5 Heritage and culture
Buenos Aires is a major art hub – discover its wealth of writers, painters and sculptures in museums and galleries across the city. An unmissable place is the MALBA Museum, which holds a remarkable collection of contemporary artworks from Latin American artists such as Xul Solar and Frida Kahlo. History aficionados will be thrilled to learn about Argentina’s tumultuous past which includes Eva Peron’s heritage, the military regime in the 1970s and the Great Depression of the early 2000s.
6 The best wine in South America
Just as Argentina’s steak, the country’s wines are also known well beyond its borders, and for good reason. Argentine wine have become so popular that it is now the 5th largest wine producing country in the world, but there are many smaller boutique wineries that don’t export their wines. When you spend some time in Buenos Aires, you’ll be able to sample some wines that you can’t get anywhere else in the world – and could there be a better way to do your homework than with a glass of Malbec?
7 The Porteños
Porteños, as people from Buenos Aires are referred to, are among the most welcoming people in Latin America which is why they are a reason to learn Spanish in Buenos Aires. Porteño means ‘person of the port’, and the term goes back to the first half of the 20th century, when hundreds of thousands of Spanish and Italian immigrants arrived on ships from Europe. Porteños are known to be blunt and direct, but also very friendly and welcoming to visitors. They will be happy to introduce you to the mate culture (a herbal infusion that could be called the ‘National drink of Argentina’) by passing the gourd over to you. Meeting locals will allow you to practice your Spanish – and there really is no better way than improving your conversational skills than chatting with native speakers.

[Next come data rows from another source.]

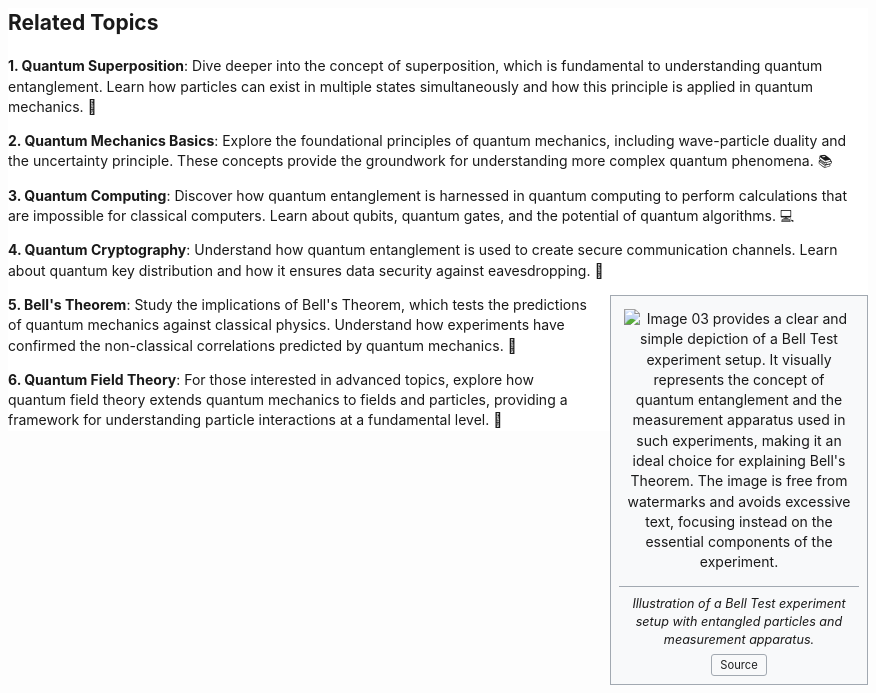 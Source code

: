 ## Related Topics
<div class="related-topics">

**1. Quantum Superposition**: Dive deeper into the concept of superposition, which is fundamental to understanding quantum entanglement. Learn how particles can exist in multiple states simultaneously and how this principle is applied in quantum mechanics. 🔄

**2. Quantum Mechanics Basics**: Explore the foundational principles of quantum mechanics, including wave-particle duality and the uncertainty principle. These concepts provide the groundwork for understanding more complex quantum phenomena. 📚

**3. Quantum Computing**: Discover how quantum entanglement is harnessed in quantum computing to perform calculations that are impossible for classical computers. Learn about qubits, quantum gates, and the potential of quantum algorithms. 💻

**4. Quantum Cryptography**: Understand how quantum entanglement is used to create secure communication channels. Learn about quantum key distribution and how it ensures data security against eavesdropping. 🔐

<figure style="float: right; clear: right; margin: 0 0 20px 20px; max-width: 30%; background-color: #f8f9fa; border: 1px solid #a2a9b1; padding: 8px; box-sizing: border-box;">
    <div style="background-color: #f8f9fa; text-align: center; padding: 5px;">
        <img src="https://upload.wikimedia.org/wikipedia/commons/thumb/1/1e/Bell-test-photon-analyer.png/440px-Bell-test-photon-analyer.png" alt="Image 03 provides a clear and simple depiction of a Bell Test experiment setup. It visually represents the concept of quantum entanglement and the measurement apparatus used in such experiments, making it an ideal choice for explaining Bell's Theorem. The image is free from watermarks and avoids excessive text, focusing instead on the essential components of the experiment." style="width: 100%; height: auto; display: block; margin: 0 auto;"/>
    </div>
    <figcaption style="border-top: 1px solid #a2a9b1; margin-top: 8px; padding-top: 8px;">
        <div style="font-size: 0.9em; text-align: center;">
            <em>Illustration of a Bell Test experiment setup with entangled particles and measurement apparatus.</em>
        </div>
        <div style="font-size: 0.8em; text-align: center; margin-top: 4px;">
            <a href="https://upload.wikimedia.org/wikipedia/commons/thumb/1/1e/Bell-test-photon-analyer.png/440px-Bell-test-photon-analyer.png" style="display: inline-block; padding: 2px 8px; background-color: #f8f9fa; border: 1px solid #a2a9b1; border-radius: 3px; color: #202122; text-decoration: none; cursor: pointer;" target="_blank">Source</a>
        </div>
    </figcaption>
</figure>

**5. Bell's Theorem**: Study the implications of Bell's Theorem, which tests the predictions of quantum mechanics against classical physics. Understand how experiments have confirmed the non-classical correlations predicted by quantum mechanics. 🔬

**6. Quantum Field Theory**: For those interested in advanced topics, explore how quantum field theory extends quantum mechanics to fields and particles, providing a framework for understanding particle interactions at a fundamental level. 🌌

</div>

8 Experience gaucho culture
When you take a Spanish class in Buenos Aires, you can experience Argentine gaucho culture first-hand every Sunday in Mataderos, a former gaucho village at the center of the Argentine cattle trade (Matadero means slaughterhouse in Spanish), on the outskirts of Buenos Aires. Here, the famous Feria De Mataderos is held each week. During the folk market and crafts fair, you can buy artisan handcrafts, try local dishes and watch folk singers, dancers and gauchos on horsebacks.
9 The Paris of South America
Buenos Aires is nicknamed “The Paris of South America” for good reason: The city’s tree-lined streets, wide boulevard, vast parks and sidewalk cafes are reminiscent of European cities in a way that is remarkable! There is no other city in Latin America that features European-influenced architecture like Buenos Aires, and where the influence of European immigrants is as tangible as it is here. The grand Parisian-style buildings date back to the early 20th century, when, in its “Golden Era”, Argentina was one of the wealthiest countries in the world and looked to the sophisticated, prosperous European cities for inspiration. European architects who immigrated to Argentina back then gave Buenos Aires its distinct European look and feel. If you study here, you learn Spanish in one of the world’s most beautiful cities.

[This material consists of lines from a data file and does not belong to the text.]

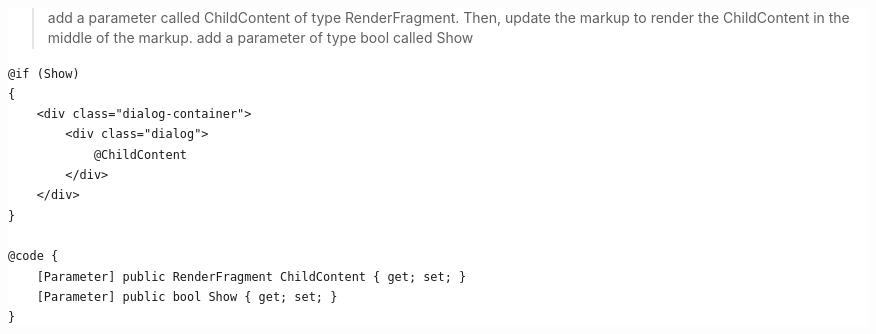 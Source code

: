 > add a parameter called ChildContent of type RenderFragment. Then, update the markup to render the ChildContent in the middle of the markup. add a parameter of type bool called Show

```
@if (Show)
{
    <div class="dialog-container">
        <div class="dialog">
            @ChildContent
        </div>
    </div>
}

@code {
    [Parameter] public RenderFragment ChildContent { get; set; }
    [Parameter] public bool Show { get; set; }
}
```

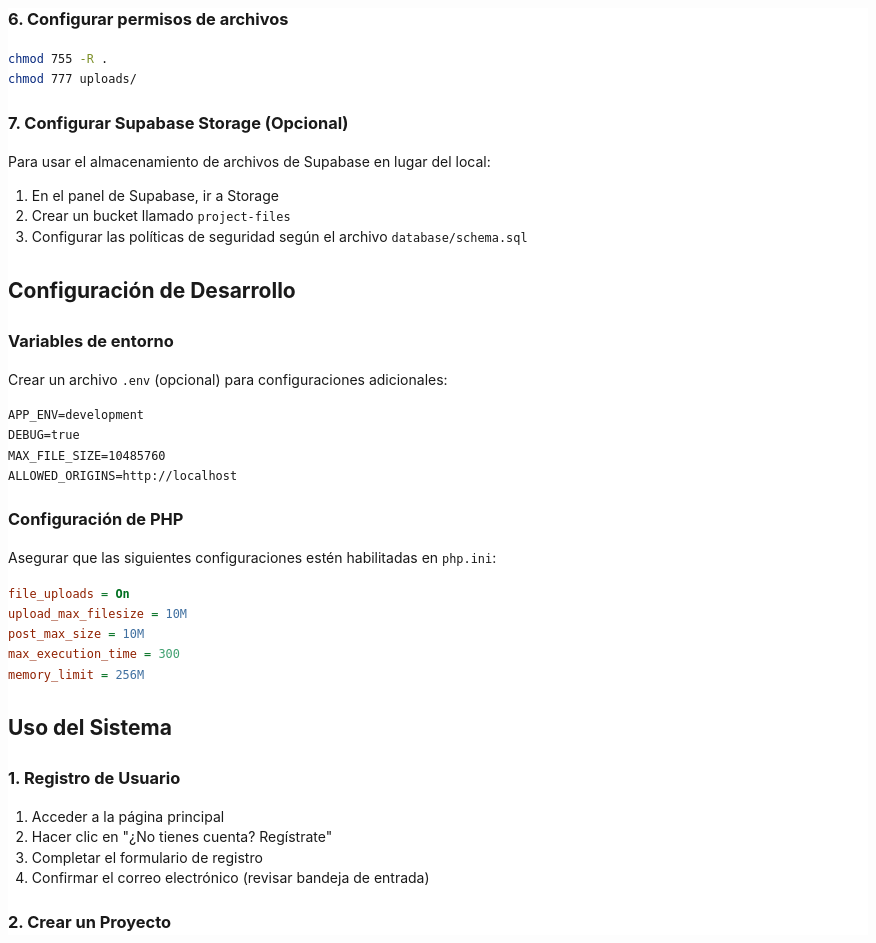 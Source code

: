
 ```nginx
```

### 6. Configurar permisos de archivos

```bash
chmod 755 -R .
chmod 777 uploads/
```

### 7. Configurar Supabase Storage (Opcional)

Para usar el almacenamiento de archivos de Supabase en lugar del local:

1. En el panel de Supabase, ir a Storage
2. Crear un bucket llamado `project-files`
3. Configurar las políticas de seguridad según el archivo `database/schema.sql`

## Configuración de Desarrollo

### Variables de entorno

Crear un archivo `.env` (opcional) para configuraciones adicionales:

```env
APP_ENV=development
DEBUG=true
MAX_FILE_SIZE=10485760
ALLOWED_ORIGINS=http://localhost
```

### Configuración de PHP

Asegurar que las siguientes configuraciones estén habilitadas en `php.ini`:

```ini
file_uploads = On
upload_max_filesize = 10M
post_max_size = 10M
max_execution_time = 300
memory_limit = 256M
```

## Uso del Sistema

### 1. Registro de Usuario

1. Acceder a la página principal
2. Hacer clic en "¿No tienes cuenta? Regístrate"
3. Completar el formulario de registro
4. Confirmar el correo electrónico (revisar bandeja de entrada)

### 2. Crear un Proyecto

10 A gateway to other destinations
Learning Spanish in Buenos Aires has the advantage that you’re only a short flight away from some of the most remarkable destinations in South America: Patagonia’s stunning natural beauty in the South, UNESCO World Heritage Iguazu Falls, the largest waterfalls system in the world, or Argentina’s wine region around Mendoza, are well worth a trip after finishing your Spanish course in Buenos Aires. And that way, you get to put your newly acquired skills to use right away! Expanish even offers weekend excursions to Iguaza Falls, Uruguay, and other nearby destinations.